Using the listing below, set down each line from the line containing "FMR, requiring an extremely large number of" through the line containing "kind of data", both ends included, exactly and with nothing added.

(RECORD EXCERPTS):
=== Section Start ===
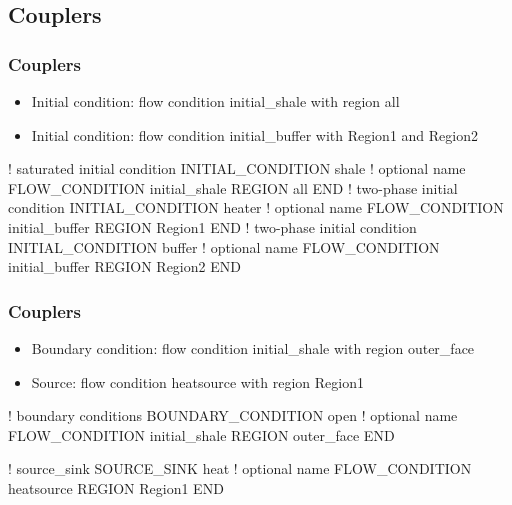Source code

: \documentclass{beamer}
\newcommand\redcomment[1]{{{\color{red} #1}}}
\newcommand\bluecomment[1]{{{\color{blue} #1}}}
\newcommand\greencomment[1]{{{\color{green} #1}}}
\begin{document}
\subsection{Couplers}

\begin{frame}[fragile]\frametitle{Couplers}

\begin{itemize}
  \item \redcomment{Initial condition}: flow condition \greencomment{initial\_shale} with region \greencomment{all}
  \item \redcomment{Initial condition}: flow condition \greencomment{initial\_buffer} with \greencomment{Region1} and \greencomment{Region2}
\end{itemize}

\begin{semiverbatim}\small
\bluecomment{! saturated initial condition}
INITIAL_CONDITION shale \bluecomment{! optional name}
  FLOW_CONDITION initial_shale
  REGION all
END
\bluecomment{! two-phase initial condition}
INITIAL_CONDITION heater \bluecomment{! optional name}
  FLOW_CONDITION initial_buffer
  REGION Region1
END
\bluecomment{! two-phase initial condition}
INITIAL_CONDITION buffer \bluecomment{! optional name}
  FLOW_CONDITION initial_buffer
  REGION Region2
END
\end{semiverbatim}
\end{frame}

\begin{frame}[fragile]\frametitle{Couplers}

\begin{itemize}
  \item \redcomment{Boundary condition}: flow condition \greencomment{initial\_shale} with region \greencomment{outer\_face}
  \item \redcomment{Source}: flow condition \greencomment{heatsource} with region \greencomment{Region1}
\end{itemize}

\begin{semiverbatim}\small
\bluecomment{! boundary conditions}
BOUNDARY_CONDITION open \bluecomment{! optional name}
  FLOW_CONDITION initial_shale
  REGION outer_face
END

\bluecomment{! source_sink }
SOURCE_SINK heat \bluecomment{! optional name}
  FLOW_CONDITION heatsource
  REGION Region1
END
\end{semiverbatim}
\end{frame}
\end{document}
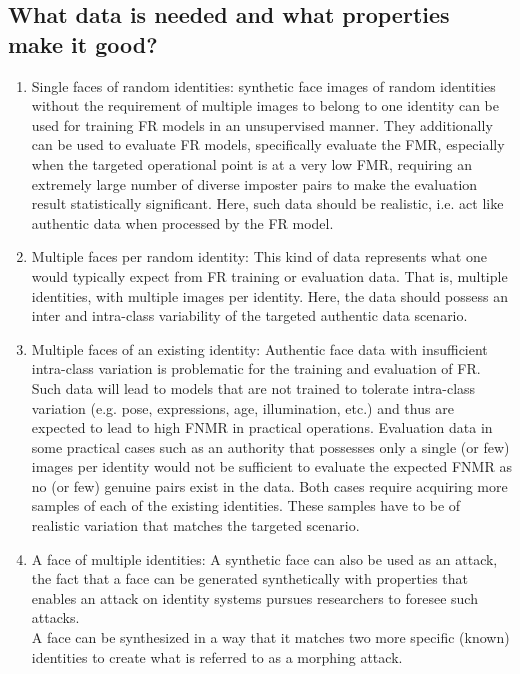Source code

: \documentclass[12pt]{article}
\begin{document}
\subsection{What data is needed and
what properties make it
good?}
\begin{enumerate}
  \item Single faces of random identities: synthetic face images of random identities without the requirement of multiple images
  to belong to one identity can be used for training FR models in an unsupervised manner. They
  additionally can be used to evaluate FR models,
  specifically evaluate the FMR, especially when
  the targeted operational point is at a very low
  FMR, requiring an extremely large number of
  diverse imposter pairs to make the evaluation
  result statistically significant. Here, such data
  should be realistic, i.e. act like authentic data
  when processed by the FR model.
  \item Multiple faces per random identity: This
  kind of data represents what one would typically expect from FR training or evaluation data.
  That is, multiple identities, with multiple images per identity. Here, the data should possess an inter and intra-class variability of the targeted authentic data scenario.
  \item Multiple faces of an existing identity: Authentic face data with insufficient intra-class
  variation is problematic for the training and evaluation of FR. Such data will lead to models that are not trained
  to tolerate intra-class variation (e.g. pose, expressions, age, illumination, etc.) and thus are
  expected to lead to high FNMR in practical operations. Evaluation data
  in some practical cases such as an authority that
  possesses only a single (or few) images per identity would not be
  sufficient to evaluate the expected FNMR as no
  (or few) genuine pairs exist in the data. Both
  cases require acquiring more samples of each of
  the existing identities. These samples have to
  be of realistic variation that matches the targeted scenario.
  \item A face of multiple identities: A synthetic
  face can also be used as an attack, the fact that
  a face can be generated synthetically with properties that enables an attack on identity systems
  pursues researchers to foresee such attacks.\\
  A face can be synthesized in a way that it matches
  two more specific (known) identities to create
  what is referred to as a morphing attack.\\

\end{enumerate}
\end{document}

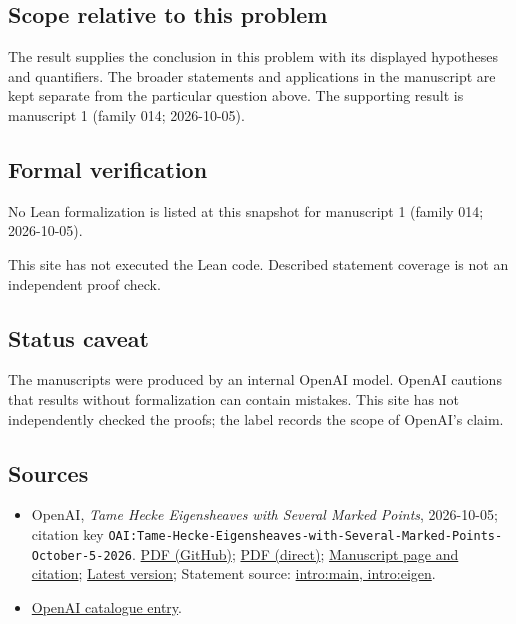 \documentclass[11pt]{article}
\begin{document}
\subsection{Scope relative to this problem}
The result supplies the conclusion in this problem with its displayed hypotheses and quantifiers. The broader statements and applications in the manuscript are kept separate from the particular question above. The supporting result is manuscript 1 (family 014; 2026-10-05).

\subsection{Formal verification}
No Lean formalization is listed at this snapshot for manuscript 1 (family 014; 2026-10-05).

This site has not executed the Lean code. Described statement coverage is not an independent proof check.

\subsection{Status caveat}
The manuscripts were produced by an internal OpenAI model. OpenAI cautions that results without formalization can contain mistakes. This site has not independently checked the proofs; the label records the scope of OpenAI's claim.

\subsection{Sources}
\begin{itemize}
\item OpenAI, \emph{Tame Hecke Eigensheaves with Several Marked Points}, 2026-10-05; citation key \texttt{OAI:Tame-Hecke-Eigensheaves-with-Several-Marked-Points-October-5-2026}. \href{https://github.com/openai/math/blob/adc7f1241b42e322a6451854ab7e4b4c146bf78a/preprints/Tame-Hecke-Eigensheaves-with-Several-Marked-Points-October-5-2026/Tame-Hecke-Eigensheaves-with-Several-Marked-Points.pdf}{PDF (GitHub)}; \href{https://github.com/openai/math/raw/adc7f1241b42e322a6451854ab7e4b4c146bf78a/preprints/Tame-Hecke-Eigensheaves-with-Several-Marked-Points-October-5-2026/Tame-Hecke-Eigensheaves-with-Several-Marked-Points.pdf}{PDF (direct)}; \href{https://github.com/openai/math/blob/adc7f1241b42e322a6451854ab7e4b4c146bf78a/preprints/Tame-Hecke-Eigensheaves-with-Several-Marked-Points-October-5-2026/README.md}{Manuscript page and citation}; \href{https://github.com/openai/math/blob/main/preprints/Tame-Hecke-Eigensheaves-with-Several-Marked-Points-October-5-2026/Tame-Hecke-Eigensheaves-with-Several-Marked-Points.pdf}{Latest version}; Statement source: \href{https://github.com/openai/math/blob/adc7f1241b42e322a6451854ab7e4b4c146bf78a/preprints/Tame-Hecke-Eigensheaves-with-Several-Marked-Points-October-5-2026/build/sections/introduction.tex\#L40}{intro:main, intro:eigen}.
\item \href{https://github.com/openai/math/blob/adc7f1241b42e322a6451854ab7e4b4c146bf78a/CONTENTS.md}{OpenAI catalogue entry}.
\end{itemize}
\end{document}
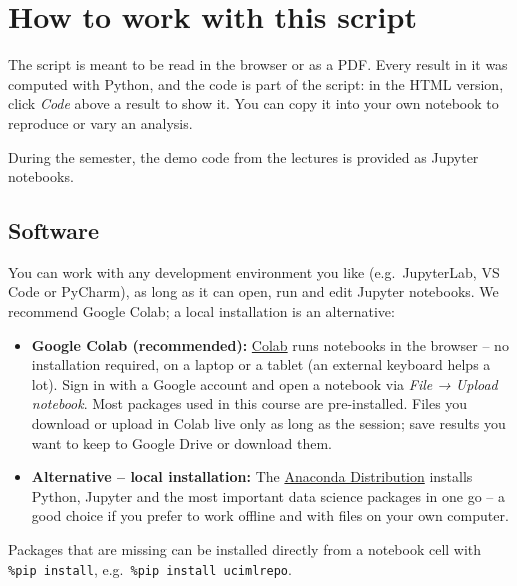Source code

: \documentclass[
  letterpaper,
  DIV=11,
  numbers=noendperiod]{scrreprt}
\providecommand{\tightlist}{%
  \setlength{\itemsep}{0pt}\setlength{\parskip}{0pt}}\usepackage{longtable,booktabs,array}
\begin{document}
\section*{How to work with this
script}\label{how-to-work-with-this-script}


The script is meant to be read in the browser or as a PDF. Every result
in it was computed with Python, and the code is part of the script: in
the HTML version, click \emph{Code} above a result to show it. You can
copy it into your own notebook to reproduce or vary an analysis.

During the semester, the demo code from the lectures is provided as
Jupyter notebooks.

\subsection*{Software}\label{software}

You can work with any development environment you like (e.g.~JupyterLab,
VS Code or PyCharm), as long as it can open, run and edit Jupyter
notebooks. We recommend Google Colab; a local installation is an
alternative:

\begin{itemize}
\tightlist
\item
  \textbf{Google Colab (recommended):}
  \href{https://colab.research.google.com}{Colab} runs notebooks in the
  browser -- no installation required, on a laptop or a tablet (an
  external keyboard helps a lot). Sign in with a Google account and open
  a notebook via \emph{File → Upload notebook}. Most packages used in
  this course are pre-installed. Files you download or upload in Colab
  live only as long as the session; save results you want to keep to
  Google Drive or download them.
\item
  \textbf{Alternative -- local installation:} The
  \href{https://www.anaconda.com/download}{Anaconda Distribution}
  installs Python, Jupyter and the most important data science packages
  in one go -- a good choice if you prefer to work offline and with
  files on your own computer.
\end{itemize}

Packages that are missing can be installed directly from a notebook cell
with \texttt{\%pip\ install}, e.g.~\texttt{\%pip\ install\ ucimlrepo}.
\end{document}
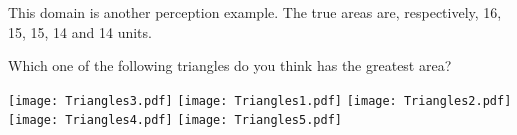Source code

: This domain is another perception example.
The true areas are, respectively, 16, 15, 15, 14 and 14 units.

\begin{tcolorbox}
	Which one of the following triangles do you think has the greatest area?

	\texttt{[image: Triangles3.pdf]}
	\texttt{[image: Triangles1.pdf]}
	\texttt{[image: Triangles2.pdf]}
	\texttt{[image: Triangles4.pdf]}
	\texttt{[image: Triangles5.pdf]}	
\end{tcolorbox}
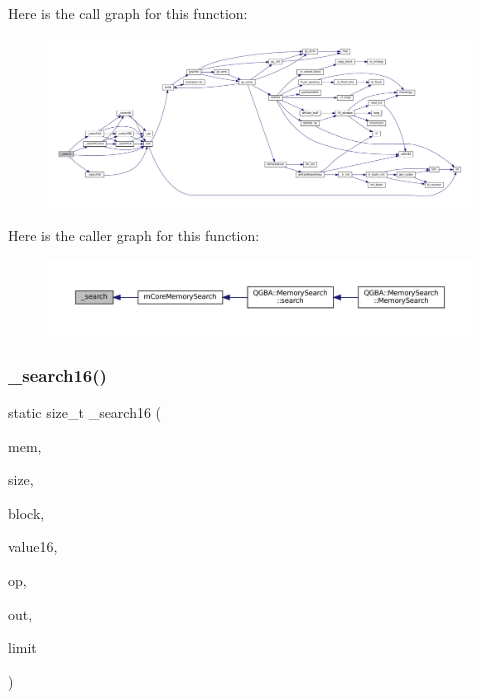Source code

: Here is the call graph for this function\+:
\nopagebreak
\begin{figure}[H]
\begin{center}
\leavevmode
\includegraphics[width=350pt]{mem-search_8c_add108d0650bfe6f0112626eb68ad814e_cgraph}
\end{center}
\end{figure}
Here is the caller graph for this function\+:
\nopagebreak
\begin{figure}[H]
\begin{center}
\leavevmode
\includegraphics[width=350pt]{mem-search_8c_add108d0650bfe6f0112626eb68ad814e_icgraph}
\end{center}
\end{figure}
\mbox{\label{mem-search_8c_aa1dc9e477a1b7df5ce90e5bae240e763}} 
\subsubsection{\texorpdfstring{\+\_\+search16()}{\_search16()}}
{\footnotesize\ttfamily static size\+\_\+t \+\_\+search16 (\begin{DoxyParamCaption}\item[{const void $\ast$}]{mem,  }\item[{size\+\_\+t}]{size,  }\item[{const struct m\+Core\+Memory\+Block $\ast$}]{block,  }\item[{uint16\+\_\+t}]{value16,  }\item[{enum m\+Core\+Memory\+Search\+Op}]{op,  }\item[{struct m\+Core\+Memory\+Search\+Results $\ast$}]{out,  }\item[{size\+\_\+t}]{limit }\end{DoxyParamCaption})\hspace{0.3cm}{\ttfamily [static]}}

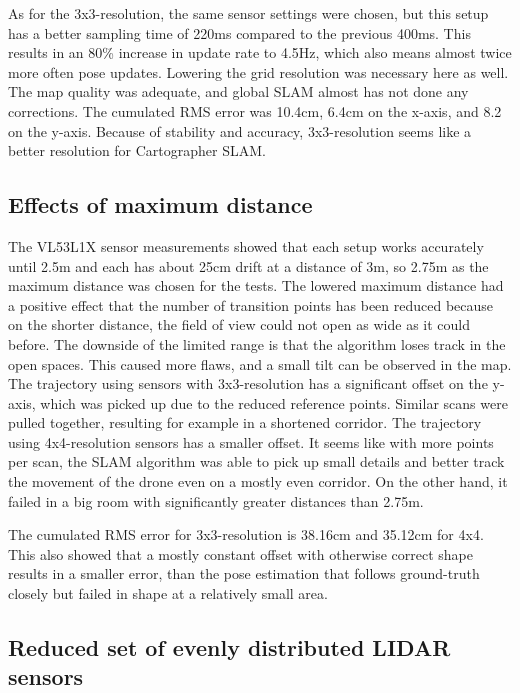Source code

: \documentclass[conference]{IEEEtran}
\begin{document}
As for the 3x3-resolution, the same sensor settings were chosen, but this setup has a better sampling time of 
220ms compared to the previous 400ms. This results in an 80\% increase in update rate to 4.5Hz, which also 
means almost twice more often pose updates. Lowering the grid resolution was necessary here as well. The map 
quality was adequate, and global SLAM almost has not done any corrections. The cumulated RMS error was 10.4cm, 
6.4cm on the x-axis, and 8.2 on the y-axis. Because of stability and accuracy, 3x3-resolution seems like a 
better resolution for Cartographer SLAM. 

\subsection{Effects of maximum distance}

The VL53L1X sensor measurements showed that each setup works accurately until 2.5m and each has about 25cm 
drift at a distance of 3m, so 2.75m as the maximum distance was chosen for the tests. The lowered maximum 
distance had a positive effect that the number of transition points has been reduced because on the shorter 
distance, the field of view could not open as wide as it could before. The downside of the limited range is 
that the algorithm loses track in the open spaces. This caused more flaws, and a small tilt can be observed
in the map.  
The trajectory using sensors with 3x3-resolution has a significant offset on the y-axis, which was picked up 
due to the reduced reference points. Similar scans were pulled together, resulting for example in a shortened
corridor. 
The trajectory using 4x4-resolution sensors has a smaller offset. It seems like with more 
points per scan, the SLAM algorithm was able to pick up small details and better track the movement of the 
drone even on a mostly even corridor. On the other hand, it failed in a big room with significantly greater 
distances than 2.75m.

The cumulated RMS error for 3x3-resolution is 38.16cm and 35.12cm for 4x4. This also showed that a mostly
constant offset with otherwise correct shape results in a smaller error, than the pose estimation that 
follows ground-truth closely but failed in shape at a relatively small area. 

\subsection{Reduced set of evenly distributed LIDAR sensors}
\end{document}
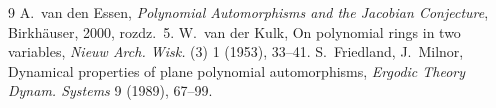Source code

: \begin{thebibliography}{9}
 A.~van den Essen, \emph{Polynomial Automorphisms and the Jacobian
Conjecture}, Birkhäuser, 2000, rozdz.~5.
 W.~van der Kulk, On polynomial rings in two variables,
\emph{Nieuw Arch. Wisk.} (3) 1 (1953), 33--41.
 S.~Friedland, J.~Milnor, Dynamical properties of plane polynomial automorphisms,
\emph{Ergodic Theory Dynam. Systems} 9 (1989), 67--99.
\end{thebibliography}
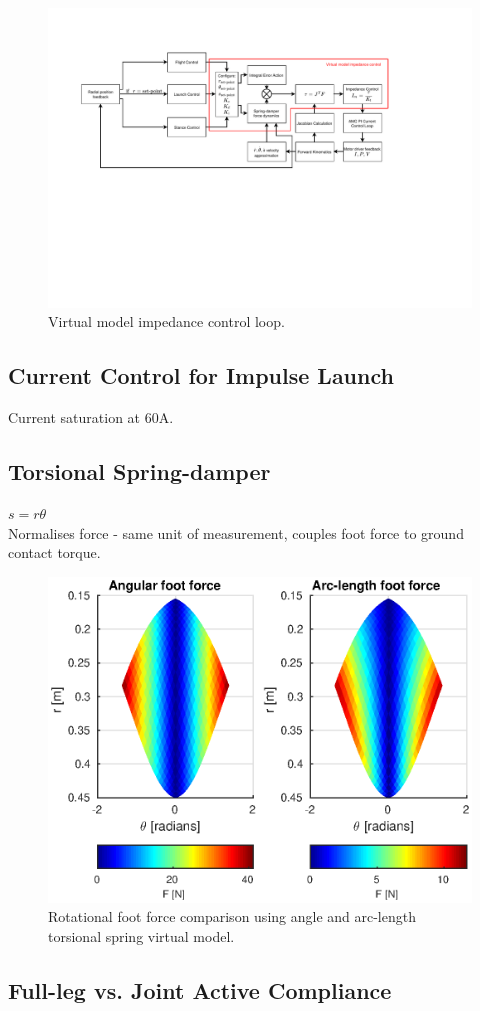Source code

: \begin{figure}
\centering
\includegraphics[clip, trim=2cm 8cm 5cm 3cm, page = 1, width=1\textwidth]{images/control/virtual-model-impedance.pdf} 
\caption{Virtual model impedance control loop.}
\label{fig:virtual-model-impedance-loop}
\end{figure}

\subsection{Current Control for Impulse Launch}

Current saturation at 60A.

\subsection{Torsional Spring-damper}
$s = r \theta$\\

Normalises force - same unit of measurement, couples foot force to ground contact torque.

\begin{figure}
\centering
\includegraphics[width=1\textwidth]{images/control/theta-vs-arc.eps} 
\caption{Rotational foot force comparison using angle and arc-length torsional spring virtual model.}
\label{fig:Rotational foot force comparison}
\end{figure}

\subsection{Full-leg vs. Joint Active Compliance}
=== Section End ===
(RESULT OF THIS EXERCISE):
  FMR, requiring an extremely large number of
  diverse imposter pairs to make the evaluation
  result statistically significant. Here, such data
  should be realistic, i.e. act like authentic data
  when processed by the FR model.
  \item Multiple faces per random identity: This
  kind of data represents what one would typically expect from FR training or evaluation data.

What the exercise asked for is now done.